Three Ways to Build Credit
One way to start is to apply for a small loan with help from a parent or other family member, just like how my dad assisted me with my first $500 loan. If that is not an option, you might have to put up some collateral to acquire a loan. Additionally, some online companies are now offering credit-builder loans, and these are a great way to get started.
Another way is to apply for a credit card. I always mention this to my students with one caveat: Only get a credit card if you are disciplined. What do I mean by discipline? You must avoid making impulse purchases, racking up a significant amount of debt, or using the card irresponsibly. Incidentally, it’s easier to acquire a credit card as a student than it is after graduating from college. There are secured credit cards and student credit cards that financial institutions will award students. If you are disciplined enough, you should take advantage of these opportunities and pay your bills on time.
Lastly, you can become an authorized user on a parent or family member’s credit card. However, you will want to confirm that the cardholder – your parent or family member – is responsible and pays the bill on time. All three of these methods will help you to establish positive activity on your credit reports.

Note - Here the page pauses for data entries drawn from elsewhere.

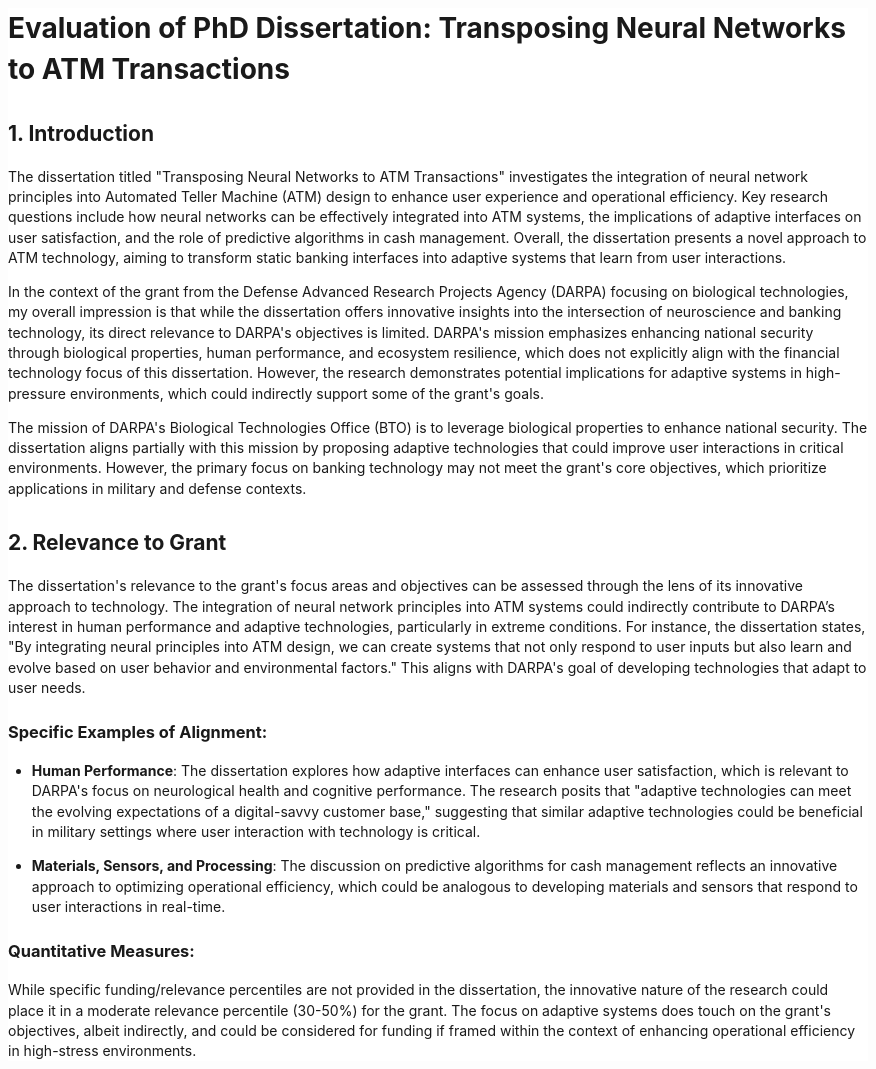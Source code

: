 # Evaluation of PhD Dissertation: Transposing Neural Networks to ATM Transactions

## 1. Introduction

The dissertation titled "Transposing Neural Networks to ATM Transactions" investigates the integration of neural network principles into Automated Teller Machine (ATM) design to enhance user experience and operational efficiency. Key research questions include how neural networks can be effectively integrated into ATM systems, the implications of adaptive interfaces on user satisfaction, and the role of predictive algorithms in cash management. Overall, the dissertation presents a novel approach to ATM technology, aiming to transform static banking interfaces into adaptive systems that learn from user interactions.

In the context of the grant from the Defense Advanced Research Projects Agency (DARPA) focusing on biological technologies, my overall impression is that while the dissertation offers innovative insights into the intersection of neuroscience and banking technology, its direct relevance to DARPA's objectives is limited. DARPA's mission emphasizes enhancing national security through biological properties, human performance, and ecosystem resilience, which does not explicitly align with the financial technology focus of this dissertation. However, the research demonstrates potential implications for adaptive systems in high-pressure environments, which could indirectly support some of the grant's goals.

The mission of DARPA's Biological Technologies Office (BTO) is to leverage biological properties to enhance national security. The dissertation aligns partially with this mission by proposing adaptive technologies that could improve user interactions in critical environments. However, the primary focus on banking technology may not meet the grant's core objectives, which prioritize applications in military and defense contexts.

## 2. Relevance to Grant

The dissertation's relevance to the grant's focus areas and objectives can be assessed through the lens of its innovative approach to technology. The integration of neural network principles into ATM systems could indirectly contribute to DARPA’s interest in human performance and adaptive technologies, particularly in extreme conditions. For instance, the dissertation states, "By integrating neural principles into ATM design, we can create systems that not only respond to user inputs but also learn and evolve based on user behavior and environmental factors." This aligns with DARPA's goal of developing technologies that adapt to user needs.

### Specific Examples of Alignment:
- **Human Performance**: The dissertation explores how adaptive interfaces can enhance user satisfaction, which is relevant to DARPA's focus on neurological health and cognitive performance. The research posits that "adaptive technologies can meet the evolving expectations of a digital-savvy customer base," suggesting that similar adaptive technologies could be beneficial in military settings where user interaction with technology is critical.
  
- **Materials, Sensors, and Processing**: The discussion on predictive algorithms for cash management reflects an innovative approach to optimizing operational efficiency, which could be analogous to developing materials and sensors that respond to user interactions in real-time.

### Quantitative Measures:
While specific funding/relevance percentiles are not provided in the dissertation, the innovative nature of the research could place it in a moderate relevance percentile (30-50%) for the grant. The focus on adaptive systems does touch on the grant's objectives, albeit indirectly, and could be considered for funding if framed within the context of enhancing operational efficiency in high-stress environments.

In the U.S., if you do not have enough cash to pay for goods and services outright – and, let’s face it, that’s most of us – you need to be diligent about your credit history, establishing credit activity earlier and paying your bills on time. This credit history will help you throughout your financial life as you look to finance an automobile, furniture, or a home. More importantly, once you start establishing credit, it is your responsibility to manage it appropriately and to take care of it.